In the first session of day three of the Society of American Archivists (SAA) Annual Meeting, the discussion continued on the collection development in the area of born-digital papers, and the management of born-digital assets.

The chair and panelists included:

Chair, Mark A. Matienzo Yale University
Panelist, Simon Wilson University of Hull, United Kingdom
Panelist, Peter Chan Stanford University
Panelist, Gretchen Geugen University of Virginia

For insight into the project, check out the team’s blog here.

AIMS Background

Geugen introduced the project. “The AIMS project, funded by The Andrew W. Mellon Foundation, represents a co-operative strategy among four partner institutions, to energize collection development in the area of born-digital papers, and to empower librarians and archivists in the management of born-digital assets. The four partners in the project led by the University of Virginia are Stanford University, University of Hull and Yale University.” The AIMS framework consists of four parts:

  • Collections development,
  • Accessioning,
  • Arrangement and description, and
  • Discovery and access.

Preservation is not expressed outright because it’s considered a natural part of the framework.

Guegen defined collection development: institutional policies and actions to bring in material for end-users with a special focus on prioritizing and developing relationship with creators.

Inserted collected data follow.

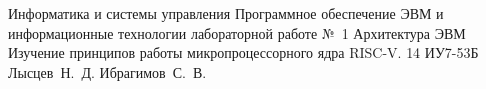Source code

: \documentclass{bmstu}
\begin{document}
\makereporttitle
{Информатика и системы управления} %
{Программное обеспечение ЭВМ и информационные технологии} %
{лабораторной работе №~1} %
{Архитектура ЭВМ} %
{Изучение принципов работы микропроцессорного ядра RISC-V.} %
{14} %
{ИУ7-53Б} %
{Лысцев~Н.~Д.} %
{Ибрагимов~С.~В.} 

\maketableofcontents





% 
\end{document}

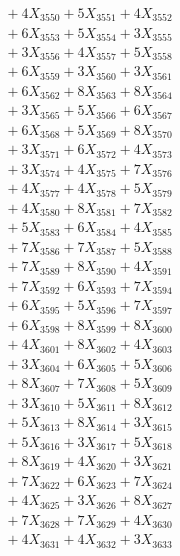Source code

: \documentclass[a4paper,10pt]{article}
\begin{document}
{\begin{align}
&\;  + 4 X_{3550} + 5 X_{3551} + 4 X_{3552} \\[0.3ex]
&\;  + 6 X_{3553} + 5 X_{3554} + 3 X_{3555} \\[0.3ex]
&\;  + 3 X_{3556} + 4 X_{3557} + 5 X_{3558} \\[0.3ex]
&\;  + 6 X_{3559} + 3 X_{3560} + 3 X_{3561} \\[0.3ex]
&\;  + 6 X_{3562} + 8 X_{3563} + 8 X_{3564} \\[0.3ex]
&\;  + 3 X_{3565} + 5 X_{3566} + 6 X_{3567} \\[0.3ex]
&\;  + 6 X_{3568} + 5 X_{3569} + 8 X_{3570} \\[0.3ex]
&\;  + 3 X_{3571} + 6 X_{3572} + 4 X_{3573} \\[0.3ex]
&\;  + 3 X_{3574} + 4 X_{3575} + 7 X_{3576} \\[0.3ex]
&\;  + 4 X_{3577} + 4 X_{3578} + 5 X_{3579} \\[0.5ex]\allowbreak
&\;  + 4 X_{3580} + 8 X_{3581} + 7 X_{3582} \\[0.3ex]
&\;  + 5 X_{3583} + 6 X_{3584} + 4 X_{3585} \\[0.3ex]
&\;  + 7 X_{3586} + 7 X_{3587} + 5 X_{3588} \\[0.3ex]
&\;  + 7 X_{3589} + 8 X_{3590} + 4 X_{3591} \\[0.3ex]
&\;  + 7 X_{3592} + 6 X_{3593} + 7 X_{3594} \\[0.3ex]
&\;  + 6 X_{3595} + 5 X_{3596} + 7 X_{3597} \\[0.3ex]
&\;  + 6 X_{3598} + 8 X_{3599} + 8 X_{3600} \\[0.3ex]
&\;  + 4 X_{3601} + 8 X_{3602} + 4 X_{3603} \\[0.3ex]
&\;  + 3 X_{3604} + 6 X_{3605} + 5 X_{3606} \\[0.3ex]
&\;  + 8 X_{3607} + 7 X_{3608} + 5 X_{3609} \\[0.5ex]\allowbreak
&\;  + 3 X_{3610} + 5 X_{3611} + 8 X_{3612} \\[0.3ex]
&\;  + 5 X_{3613} + 8 X_{3614} + 3 X_{3615} \\[0.3ex]
&\;  + 5 X_{3616} + 3 X_{3617} + 5 X_{3618} \\[0.3ex]
&\;  + 8 X_{3619} + 4 X_{3620} + 3 X_{3621} \\[0.3ex]
&\;  + 7 X_{3622} + 6 X_{3623} + 7 X_{3624} \\[0.3ex]
&\;  + 4 X_{3625} + 3 X_{3626} + 8 X_{3627} \\[0.3ex]
&\;  + 7 X_{3628} + 7 X_{3629} + 4 X_{3630} \\[0.3ex]
&\;  + 4 X_{3631} + 4 X_{3632} + 3 X_{3633} \\[0.3ex]

\end{align}}
\end{document}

Elements of collection development include:

  • A non-negotiable prerequisite -- establishing the collection policy.
    • What types of materials will the institution collect?
    • What part of the lives are you collecting?
      • Consider that these individuals will have private, work and public lives, as well as external communities and content.
  • Donor relationships are parallel to analog, but born-digital materials and technology need to be determined at an early stage.
    • Review data creation with the owner.
    • The archivist should use a donor survey as a prompt only.
    • This is enriched curation.
  • Enhanced feasibility.
    • Try a test capture.
      • Does the team have the infrastructure in place?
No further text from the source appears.